EXERCISE AIM
Only a number is expected: how many lines in the data below contain the word "pastas".

SOURCE RECORDS

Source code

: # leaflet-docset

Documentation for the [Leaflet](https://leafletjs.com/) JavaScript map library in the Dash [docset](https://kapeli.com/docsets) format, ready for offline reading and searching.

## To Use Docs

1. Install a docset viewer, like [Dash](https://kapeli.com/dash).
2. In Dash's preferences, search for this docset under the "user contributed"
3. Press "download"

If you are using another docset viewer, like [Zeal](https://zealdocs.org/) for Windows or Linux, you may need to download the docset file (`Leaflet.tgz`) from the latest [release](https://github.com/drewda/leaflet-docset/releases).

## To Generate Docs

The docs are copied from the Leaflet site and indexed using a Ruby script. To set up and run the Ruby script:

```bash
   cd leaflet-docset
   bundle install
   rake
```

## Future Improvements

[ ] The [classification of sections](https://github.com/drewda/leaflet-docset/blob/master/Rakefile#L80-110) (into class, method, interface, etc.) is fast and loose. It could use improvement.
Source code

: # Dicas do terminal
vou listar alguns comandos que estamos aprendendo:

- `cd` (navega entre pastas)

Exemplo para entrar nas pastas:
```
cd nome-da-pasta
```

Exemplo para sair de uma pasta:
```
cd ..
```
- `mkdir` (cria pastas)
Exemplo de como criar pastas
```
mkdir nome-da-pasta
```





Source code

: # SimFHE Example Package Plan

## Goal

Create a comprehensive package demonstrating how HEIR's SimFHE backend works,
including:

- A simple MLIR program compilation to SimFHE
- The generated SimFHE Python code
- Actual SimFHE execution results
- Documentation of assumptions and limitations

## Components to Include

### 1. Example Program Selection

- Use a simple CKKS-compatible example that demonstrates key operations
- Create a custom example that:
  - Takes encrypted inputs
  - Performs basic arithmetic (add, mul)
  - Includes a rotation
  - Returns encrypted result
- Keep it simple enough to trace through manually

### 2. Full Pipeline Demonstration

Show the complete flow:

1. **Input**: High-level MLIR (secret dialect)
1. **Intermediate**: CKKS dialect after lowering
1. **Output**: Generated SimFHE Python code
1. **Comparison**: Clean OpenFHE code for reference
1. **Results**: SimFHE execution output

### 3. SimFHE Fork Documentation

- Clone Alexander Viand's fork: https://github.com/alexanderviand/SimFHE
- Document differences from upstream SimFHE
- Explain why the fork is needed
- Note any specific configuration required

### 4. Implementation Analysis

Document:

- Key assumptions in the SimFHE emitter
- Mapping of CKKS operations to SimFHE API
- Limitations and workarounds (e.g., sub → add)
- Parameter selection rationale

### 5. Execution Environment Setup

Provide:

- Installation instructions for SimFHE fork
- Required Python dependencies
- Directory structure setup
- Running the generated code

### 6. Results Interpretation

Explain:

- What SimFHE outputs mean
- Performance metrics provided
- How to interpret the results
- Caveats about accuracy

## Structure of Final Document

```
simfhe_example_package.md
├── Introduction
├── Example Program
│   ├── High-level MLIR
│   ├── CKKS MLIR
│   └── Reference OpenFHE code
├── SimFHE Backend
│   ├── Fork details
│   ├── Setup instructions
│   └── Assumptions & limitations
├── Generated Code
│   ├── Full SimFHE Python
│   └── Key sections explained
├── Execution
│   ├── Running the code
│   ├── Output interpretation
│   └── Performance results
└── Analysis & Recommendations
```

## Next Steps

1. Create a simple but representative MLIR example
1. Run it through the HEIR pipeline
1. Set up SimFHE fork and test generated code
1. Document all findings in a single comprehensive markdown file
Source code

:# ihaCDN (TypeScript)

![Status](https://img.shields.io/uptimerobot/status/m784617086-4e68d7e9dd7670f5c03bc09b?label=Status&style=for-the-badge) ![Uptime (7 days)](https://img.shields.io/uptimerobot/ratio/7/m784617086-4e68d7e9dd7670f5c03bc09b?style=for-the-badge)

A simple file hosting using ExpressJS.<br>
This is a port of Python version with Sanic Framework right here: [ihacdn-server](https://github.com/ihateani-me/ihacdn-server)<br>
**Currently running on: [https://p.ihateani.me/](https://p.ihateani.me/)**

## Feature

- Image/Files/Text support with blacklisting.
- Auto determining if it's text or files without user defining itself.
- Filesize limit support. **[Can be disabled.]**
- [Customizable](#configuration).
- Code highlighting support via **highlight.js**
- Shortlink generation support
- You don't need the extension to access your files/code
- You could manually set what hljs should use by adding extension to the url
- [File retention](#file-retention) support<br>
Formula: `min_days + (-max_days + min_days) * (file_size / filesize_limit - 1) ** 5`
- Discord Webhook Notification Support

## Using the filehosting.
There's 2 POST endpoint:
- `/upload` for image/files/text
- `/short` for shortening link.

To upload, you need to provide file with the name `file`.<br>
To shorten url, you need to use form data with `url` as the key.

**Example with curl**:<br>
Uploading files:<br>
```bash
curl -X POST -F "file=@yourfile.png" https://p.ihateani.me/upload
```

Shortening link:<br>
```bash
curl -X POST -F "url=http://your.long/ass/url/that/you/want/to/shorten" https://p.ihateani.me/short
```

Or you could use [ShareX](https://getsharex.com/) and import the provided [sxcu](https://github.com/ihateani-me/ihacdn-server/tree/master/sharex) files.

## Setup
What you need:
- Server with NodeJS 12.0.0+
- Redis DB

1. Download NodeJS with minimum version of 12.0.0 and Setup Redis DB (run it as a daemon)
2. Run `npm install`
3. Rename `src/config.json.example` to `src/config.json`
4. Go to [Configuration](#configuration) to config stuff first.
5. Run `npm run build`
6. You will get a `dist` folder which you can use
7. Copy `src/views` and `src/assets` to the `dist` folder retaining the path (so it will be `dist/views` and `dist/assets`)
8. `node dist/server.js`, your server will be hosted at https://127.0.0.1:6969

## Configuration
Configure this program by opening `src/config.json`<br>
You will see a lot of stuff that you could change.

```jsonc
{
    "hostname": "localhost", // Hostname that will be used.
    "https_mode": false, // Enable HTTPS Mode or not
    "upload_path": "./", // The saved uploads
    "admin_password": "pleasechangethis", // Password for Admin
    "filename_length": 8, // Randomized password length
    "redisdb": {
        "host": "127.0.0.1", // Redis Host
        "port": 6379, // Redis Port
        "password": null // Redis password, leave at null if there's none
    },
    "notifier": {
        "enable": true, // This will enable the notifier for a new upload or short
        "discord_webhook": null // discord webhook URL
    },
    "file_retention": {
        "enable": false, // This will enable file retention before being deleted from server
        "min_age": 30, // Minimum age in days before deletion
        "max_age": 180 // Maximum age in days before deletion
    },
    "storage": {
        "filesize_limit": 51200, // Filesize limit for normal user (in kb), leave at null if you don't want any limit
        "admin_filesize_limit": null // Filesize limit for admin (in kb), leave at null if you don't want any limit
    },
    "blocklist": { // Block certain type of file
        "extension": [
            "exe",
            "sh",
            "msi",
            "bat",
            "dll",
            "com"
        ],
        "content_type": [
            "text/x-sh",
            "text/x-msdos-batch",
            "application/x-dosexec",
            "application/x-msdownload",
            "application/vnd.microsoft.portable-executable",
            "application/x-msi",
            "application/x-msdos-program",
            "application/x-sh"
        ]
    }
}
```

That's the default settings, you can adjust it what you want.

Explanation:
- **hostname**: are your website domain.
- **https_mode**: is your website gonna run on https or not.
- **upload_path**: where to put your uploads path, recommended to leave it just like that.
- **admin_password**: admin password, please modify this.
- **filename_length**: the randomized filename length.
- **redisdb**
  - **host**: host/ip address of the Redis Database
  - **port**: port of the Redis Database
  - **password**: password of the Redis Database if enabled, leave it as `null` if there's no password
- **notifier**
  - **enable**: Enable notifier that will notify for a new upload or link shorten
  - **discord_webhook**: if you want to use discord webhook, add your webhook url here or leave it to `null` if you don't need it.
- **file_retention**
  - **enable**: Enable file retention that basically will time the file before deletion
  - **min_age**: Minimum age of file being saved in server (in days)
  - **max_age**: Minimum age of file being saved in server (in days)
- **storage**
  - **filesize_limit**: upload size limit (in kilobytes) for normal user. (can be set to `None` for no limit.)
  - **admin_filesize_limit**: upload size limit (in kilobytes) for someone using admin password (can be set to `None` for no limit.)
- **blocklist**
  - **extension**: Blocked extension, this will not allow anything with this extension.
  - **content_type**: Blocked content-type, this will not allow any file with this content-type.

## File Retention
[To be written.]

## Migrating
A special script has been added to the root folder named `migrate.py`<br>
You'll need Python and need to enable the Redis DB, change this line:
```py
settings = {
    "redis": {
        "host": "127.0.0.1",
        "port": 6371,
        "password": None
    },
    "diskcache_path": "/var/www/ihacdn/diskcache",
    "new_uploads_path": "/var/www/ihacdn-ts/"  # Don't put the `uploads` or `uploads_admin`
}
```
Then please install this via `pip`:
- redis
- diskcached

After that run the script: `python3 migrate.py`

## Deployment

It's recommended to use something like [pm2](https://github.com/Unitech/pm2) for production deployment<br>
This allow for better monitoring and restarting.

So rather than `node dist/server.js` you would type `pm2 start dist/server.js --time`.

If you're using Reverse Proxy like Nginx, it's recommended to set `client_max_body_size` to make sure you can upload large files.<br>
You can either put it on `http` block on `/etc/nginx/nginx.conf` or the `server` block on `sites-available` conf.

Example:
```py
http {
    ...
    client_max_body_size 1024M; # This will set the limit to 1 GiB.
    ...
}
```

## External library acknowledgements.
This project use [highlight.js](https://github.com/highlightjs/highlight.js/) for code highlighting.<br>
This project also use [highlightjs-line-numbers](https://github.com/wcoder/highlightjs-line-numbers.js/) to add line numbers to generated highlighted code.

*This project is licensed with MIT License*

TASK ANSWER
4